**TRY IT**
Copy out each line of the data holding "языка".

**Extracted data entries**
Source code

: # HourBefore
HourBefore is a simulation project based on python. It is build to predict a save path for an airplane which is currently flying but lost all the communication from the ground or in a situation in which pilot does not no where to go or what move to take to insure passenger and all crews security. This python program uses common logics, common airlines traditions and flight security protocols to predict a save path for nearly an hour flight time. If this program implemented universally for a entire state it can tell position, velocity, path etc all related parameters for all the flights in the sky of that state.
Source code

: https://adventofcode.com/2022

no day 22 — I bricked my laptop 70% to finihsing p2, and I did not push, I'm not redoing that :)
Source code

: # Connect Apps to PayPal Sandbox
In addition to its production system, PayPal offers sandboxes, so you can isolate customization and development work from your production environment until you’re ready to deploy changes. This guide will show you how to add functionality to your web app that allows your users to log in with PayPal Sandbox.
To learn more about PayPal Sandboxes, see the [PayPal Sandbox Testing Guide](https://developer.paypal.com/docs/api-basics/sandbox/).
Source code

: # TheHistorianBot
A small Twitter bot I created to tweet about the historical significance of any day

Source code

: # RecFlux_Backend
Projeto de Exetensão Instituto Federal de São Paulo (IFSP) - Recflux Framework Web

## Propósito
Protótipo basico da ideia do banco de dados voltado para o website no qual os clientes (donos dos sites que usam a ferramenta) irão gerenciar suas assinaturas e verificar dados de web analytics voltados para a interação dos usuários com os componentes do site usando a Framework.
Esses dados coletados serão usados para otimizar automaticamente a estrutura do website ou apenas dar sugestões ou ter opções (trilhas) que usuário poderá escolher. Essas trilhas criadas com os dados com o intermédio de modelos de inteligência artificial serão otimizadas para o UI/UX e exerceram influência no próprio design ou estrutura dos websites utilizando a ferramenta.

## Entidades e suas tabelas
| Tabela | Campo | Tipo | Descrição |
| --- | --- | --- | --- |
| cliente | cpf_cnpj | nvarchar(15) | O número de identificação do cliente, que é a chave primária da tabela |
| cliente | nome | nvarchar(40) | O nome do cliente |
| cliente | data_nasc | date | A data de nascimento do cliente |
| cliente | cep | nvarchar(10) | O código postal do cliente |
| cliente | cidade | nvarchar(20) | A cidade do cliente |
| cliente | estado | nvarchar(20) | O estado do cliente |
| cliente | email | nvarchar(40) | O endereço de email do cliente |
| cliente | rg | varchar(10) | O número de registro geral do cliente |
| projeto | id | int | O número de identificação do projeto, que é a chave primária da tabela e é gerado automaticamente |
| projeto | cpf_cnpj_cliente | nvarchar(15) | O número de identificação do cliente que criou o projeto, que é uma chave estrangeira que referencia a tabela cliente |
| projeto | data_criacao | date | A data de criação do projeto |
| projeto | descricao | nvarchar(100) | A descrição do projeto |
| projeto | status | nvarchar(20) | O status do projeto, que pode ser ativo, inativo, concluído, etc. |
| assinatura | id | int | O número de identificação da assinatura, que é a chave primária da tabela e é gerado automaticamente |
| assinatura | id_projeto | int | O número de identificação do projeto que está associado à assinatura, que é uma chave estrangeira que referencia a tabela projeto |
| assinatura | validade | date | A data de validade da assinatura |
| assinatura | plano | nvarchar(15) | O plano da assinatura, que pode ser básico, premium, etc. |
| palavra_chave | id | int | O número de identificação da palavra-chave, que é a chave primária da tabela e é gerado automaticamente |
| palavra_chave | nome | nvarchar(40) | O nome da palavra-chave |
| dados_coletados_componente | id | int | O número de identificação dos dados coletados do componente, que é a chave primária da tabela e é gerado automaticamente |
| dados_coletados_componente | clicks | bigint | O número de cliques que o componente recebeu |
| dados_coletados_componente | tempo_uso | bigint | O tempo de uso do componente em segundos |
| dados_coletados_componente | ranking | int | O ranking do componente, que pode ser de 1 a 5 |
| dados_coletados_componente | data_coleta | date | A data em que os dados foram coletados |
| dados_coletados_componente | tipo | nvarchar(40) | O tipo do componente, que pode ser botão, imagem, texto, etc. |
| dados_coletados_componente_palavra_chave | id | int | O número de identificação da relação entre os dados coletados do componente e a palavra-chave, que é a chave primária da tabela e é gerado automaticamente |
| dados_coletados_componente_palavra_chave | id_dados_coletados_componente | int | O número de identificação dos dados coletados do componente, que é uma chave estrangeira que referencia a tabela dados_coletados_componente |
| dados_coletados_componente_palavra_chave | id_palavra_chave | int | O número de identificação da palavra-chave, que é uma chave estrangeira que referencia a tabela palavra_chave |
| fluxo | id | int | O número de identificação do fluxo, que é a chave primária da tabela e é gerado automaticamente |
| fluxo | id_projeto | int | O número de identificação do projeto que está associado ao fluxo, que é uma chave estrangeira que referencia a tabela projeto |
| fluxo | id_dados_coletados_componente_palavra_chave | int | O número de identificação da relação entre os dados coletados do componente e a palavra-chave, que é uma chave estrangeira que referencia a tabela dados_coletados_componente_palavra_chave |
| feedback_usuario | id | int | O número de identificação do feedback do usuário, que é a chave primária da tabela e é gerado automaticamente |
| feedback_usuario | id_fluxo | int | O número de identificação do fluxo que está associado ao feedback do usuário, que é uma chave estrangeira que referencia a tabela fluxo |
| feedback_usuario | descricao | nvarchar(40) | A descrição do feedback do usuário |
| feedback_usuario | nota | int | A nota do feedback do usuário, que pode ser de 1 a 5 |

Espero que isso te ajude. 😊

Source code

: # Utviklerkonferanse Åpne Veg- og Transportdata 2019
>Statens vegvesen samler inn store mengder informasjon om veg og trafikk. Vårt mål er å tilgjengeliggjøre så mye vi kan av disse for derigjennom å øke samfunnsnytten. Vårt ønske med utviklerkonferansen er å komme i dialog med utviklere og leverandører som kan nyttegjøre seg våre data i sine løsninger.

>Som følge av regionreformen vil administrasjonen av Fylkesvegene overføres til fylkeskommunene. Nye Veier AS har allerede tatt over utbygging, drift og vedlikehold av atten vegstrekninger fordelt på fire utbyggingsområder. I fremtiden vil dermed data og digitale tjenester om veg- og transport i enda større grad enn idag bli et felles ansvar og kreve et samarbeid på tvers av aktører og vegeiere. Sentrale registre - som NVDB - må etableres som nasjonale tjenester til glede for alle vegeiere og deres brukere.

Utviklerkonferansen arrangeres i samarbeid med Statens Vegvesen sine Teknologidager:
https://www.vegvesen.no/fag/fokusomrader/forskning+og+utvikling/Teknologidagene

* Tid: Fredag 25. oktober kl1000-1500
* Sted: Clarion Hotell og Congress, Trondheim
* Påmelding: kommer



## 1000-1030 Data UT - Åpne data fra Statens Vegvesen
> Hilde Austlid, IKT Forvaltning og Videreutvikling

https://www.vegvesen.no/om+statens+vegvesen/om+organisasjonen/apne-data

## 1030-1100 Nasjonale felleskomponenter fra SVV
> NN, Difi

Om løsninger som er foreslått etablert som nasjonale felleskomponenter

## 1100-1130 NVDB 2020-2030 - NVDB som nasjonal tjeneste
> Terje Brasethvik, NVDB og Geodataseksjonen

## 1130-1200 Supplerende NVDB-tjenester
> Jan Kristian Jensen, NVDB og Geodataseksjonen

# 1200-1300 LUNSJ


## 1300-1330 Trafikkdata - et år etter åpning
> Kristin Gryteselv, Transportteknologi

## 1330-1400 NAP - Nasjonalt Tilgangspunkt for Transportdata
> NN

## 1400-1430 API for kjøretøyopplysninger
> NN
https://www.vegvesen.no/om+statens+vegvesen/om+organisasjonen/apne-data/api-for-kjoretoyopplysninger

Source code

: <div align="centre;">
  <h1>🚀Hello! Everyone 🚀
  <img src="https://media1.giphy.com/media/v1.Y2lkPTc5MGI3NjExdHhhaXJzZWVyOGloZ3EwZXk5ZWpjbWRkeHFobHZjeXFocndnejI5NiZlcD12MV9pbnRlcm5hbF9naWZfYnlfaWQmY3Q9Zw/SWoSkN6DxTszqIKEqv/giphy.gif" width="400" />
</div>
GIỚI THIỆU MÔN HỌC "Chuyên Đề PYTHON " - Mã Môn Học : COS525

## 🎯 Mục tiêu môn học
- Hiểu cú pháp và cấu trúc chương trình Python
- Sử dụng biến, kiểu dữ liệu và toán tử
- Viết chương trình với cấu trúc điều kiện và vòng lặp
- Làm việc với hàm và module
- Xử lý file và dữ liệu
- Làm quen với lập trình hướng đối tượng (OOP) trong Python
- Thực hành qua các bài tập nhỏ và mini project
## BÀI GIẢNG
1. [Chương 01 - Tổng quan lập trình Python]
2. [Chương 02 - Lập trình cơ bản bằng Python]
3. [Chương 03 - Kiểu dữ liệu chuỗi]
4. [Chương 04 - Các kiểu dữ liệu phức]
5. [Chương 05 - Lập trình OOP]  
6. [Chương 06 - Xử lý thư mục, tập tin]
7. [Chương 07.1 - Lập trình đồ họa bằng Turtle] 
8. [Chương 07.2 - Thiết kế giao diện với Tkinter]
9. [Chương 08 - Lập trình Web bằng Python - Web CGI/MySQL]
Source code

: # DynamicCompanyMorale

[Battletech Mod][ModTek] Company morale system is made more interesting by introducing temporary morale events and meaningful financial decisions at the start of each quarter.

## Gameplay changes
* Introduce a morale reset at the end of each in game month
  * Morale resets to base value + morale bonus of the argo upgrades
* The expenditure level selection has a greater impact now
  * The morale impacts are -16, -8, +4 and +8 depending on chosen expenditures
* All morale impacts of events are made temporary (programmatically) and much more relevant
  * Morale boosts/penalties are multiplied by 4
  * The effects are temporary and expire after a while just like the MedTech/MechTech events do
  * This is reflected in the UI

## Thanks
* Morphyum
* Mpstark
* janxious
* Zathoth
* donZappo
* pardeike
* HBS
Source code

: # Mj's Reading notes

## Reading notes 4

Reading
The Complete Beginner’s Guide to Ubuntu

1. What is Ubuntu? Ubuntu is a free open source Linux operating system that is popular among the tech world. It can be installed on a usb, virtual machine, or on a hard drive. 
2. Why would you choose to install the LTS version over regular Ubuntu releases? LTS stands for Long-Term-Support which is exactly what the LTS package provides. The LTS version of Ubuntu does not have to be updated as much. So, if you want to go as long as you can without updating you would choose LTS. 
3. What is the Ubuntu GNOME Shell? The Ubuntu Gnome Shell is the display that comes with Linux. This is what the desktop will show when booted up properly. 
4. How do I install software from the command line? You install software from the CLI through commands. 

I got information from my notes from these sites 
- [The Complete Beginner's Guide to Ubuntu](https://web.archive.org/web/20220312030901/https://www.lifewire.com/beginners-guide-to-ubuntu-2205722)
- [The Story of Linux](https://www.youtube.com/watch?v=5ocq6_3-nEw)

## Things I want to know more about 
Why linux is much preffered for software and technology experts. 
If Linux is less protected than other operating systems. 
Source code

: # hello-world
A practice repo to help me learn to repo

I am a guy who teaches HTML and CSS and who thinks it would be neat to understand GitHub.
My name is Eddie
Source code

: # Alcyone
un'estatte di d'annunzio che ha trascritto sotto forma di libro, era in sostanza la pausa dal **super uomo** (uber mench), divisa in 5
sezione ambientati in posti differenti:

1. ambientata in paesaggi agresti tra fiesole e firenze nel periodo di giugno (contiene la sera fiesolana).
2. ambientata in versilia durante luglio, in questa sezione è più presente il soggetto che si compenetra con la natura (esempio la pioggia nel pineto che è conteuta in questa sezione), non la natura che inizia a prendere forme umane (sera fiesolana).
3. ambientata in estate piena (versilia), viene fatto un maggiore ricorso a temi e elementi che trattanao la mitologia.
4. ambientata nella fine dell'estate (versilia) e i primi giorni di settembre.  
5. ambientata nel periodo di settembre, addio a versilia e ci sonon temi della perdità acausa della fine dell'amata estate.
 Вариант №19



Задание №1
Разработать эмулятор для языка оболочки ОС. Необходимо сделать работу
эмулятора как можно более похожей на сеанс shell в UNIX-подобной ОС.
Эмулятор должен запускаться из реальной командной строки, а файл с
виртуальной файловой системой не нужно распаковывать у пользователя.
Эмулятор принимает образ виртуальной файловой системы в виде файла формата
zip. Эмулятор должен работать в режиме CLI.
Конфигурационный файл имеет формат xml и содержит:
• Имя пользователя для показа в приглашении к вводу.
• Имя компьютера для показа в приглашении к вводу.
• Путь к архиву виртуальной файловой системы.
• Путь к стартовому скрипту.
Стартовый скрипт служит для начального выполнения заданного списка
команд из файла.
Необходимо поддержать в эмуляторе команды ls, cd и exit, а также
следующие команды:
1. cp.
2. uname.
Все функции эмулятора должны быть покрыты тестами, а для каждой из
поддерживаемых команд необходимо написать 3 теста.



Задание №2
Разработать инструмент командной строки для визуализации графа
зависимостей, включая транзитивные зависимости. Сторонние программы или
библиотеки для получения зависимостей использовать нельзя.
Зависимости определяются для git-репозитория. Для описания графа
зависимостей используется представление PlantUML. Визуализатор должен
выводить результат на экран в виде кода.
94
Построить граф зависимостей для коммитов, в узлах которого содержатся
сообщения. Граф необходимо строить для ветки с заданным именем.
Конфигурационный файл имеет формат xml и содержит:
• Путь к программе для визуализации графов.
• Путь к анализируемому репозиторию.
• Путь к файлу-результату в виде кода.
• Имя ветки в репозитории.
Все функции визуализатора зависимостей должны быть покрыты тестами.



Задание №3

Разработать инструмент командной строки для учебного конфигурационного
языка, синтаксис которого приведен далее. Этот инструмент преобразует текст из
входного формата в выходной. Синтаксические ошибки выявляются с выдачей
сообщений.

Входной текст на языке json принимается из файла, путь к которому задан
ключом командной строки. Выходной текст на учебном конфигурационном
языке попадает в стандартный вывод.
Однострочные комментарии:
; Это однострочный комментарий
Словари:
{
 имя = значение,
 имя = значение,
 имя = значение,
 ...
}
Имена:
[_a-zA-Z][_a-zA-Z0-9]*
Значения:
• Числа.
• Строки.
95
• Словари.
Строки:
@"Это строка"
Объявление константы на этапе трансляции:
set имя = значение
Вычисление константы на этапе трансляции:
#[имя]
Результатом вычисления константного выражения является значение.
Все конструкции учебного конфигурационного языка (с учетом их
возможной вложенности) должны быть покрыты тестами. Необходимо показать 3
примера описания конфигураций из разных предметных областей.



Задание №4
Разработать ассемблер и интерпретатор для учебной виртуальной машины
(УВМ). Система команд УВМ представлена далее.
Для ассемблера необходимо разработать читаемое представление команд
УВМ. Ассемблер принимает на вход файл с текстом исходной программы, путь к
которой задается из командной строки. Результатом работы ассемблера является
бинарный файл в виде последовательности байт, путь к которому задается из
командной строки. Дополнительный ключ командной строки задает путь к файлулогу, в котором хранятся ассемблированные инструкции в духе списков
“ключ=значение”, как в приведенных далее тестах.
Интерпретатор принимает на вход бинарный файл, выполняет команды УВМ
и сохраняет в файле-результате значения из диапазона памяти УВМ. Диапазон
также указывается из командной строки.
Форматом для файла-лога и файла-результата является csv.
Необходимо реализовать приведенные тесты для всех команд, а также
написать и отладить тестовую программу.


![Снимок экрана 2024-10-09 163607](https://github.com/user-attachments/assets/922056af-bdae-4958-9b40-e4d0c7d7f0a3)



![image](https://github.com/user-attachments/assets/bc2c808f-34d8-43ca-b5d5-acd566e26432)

**TASK RESULT**
Разработать эмулятор для языка оболочки ОС. Необходимо сделать работу
языка, синтаксис которого приведен далее. Этот инструмент преобразует текст из
Все конструкции учебного конфигурационного языка (с учетом их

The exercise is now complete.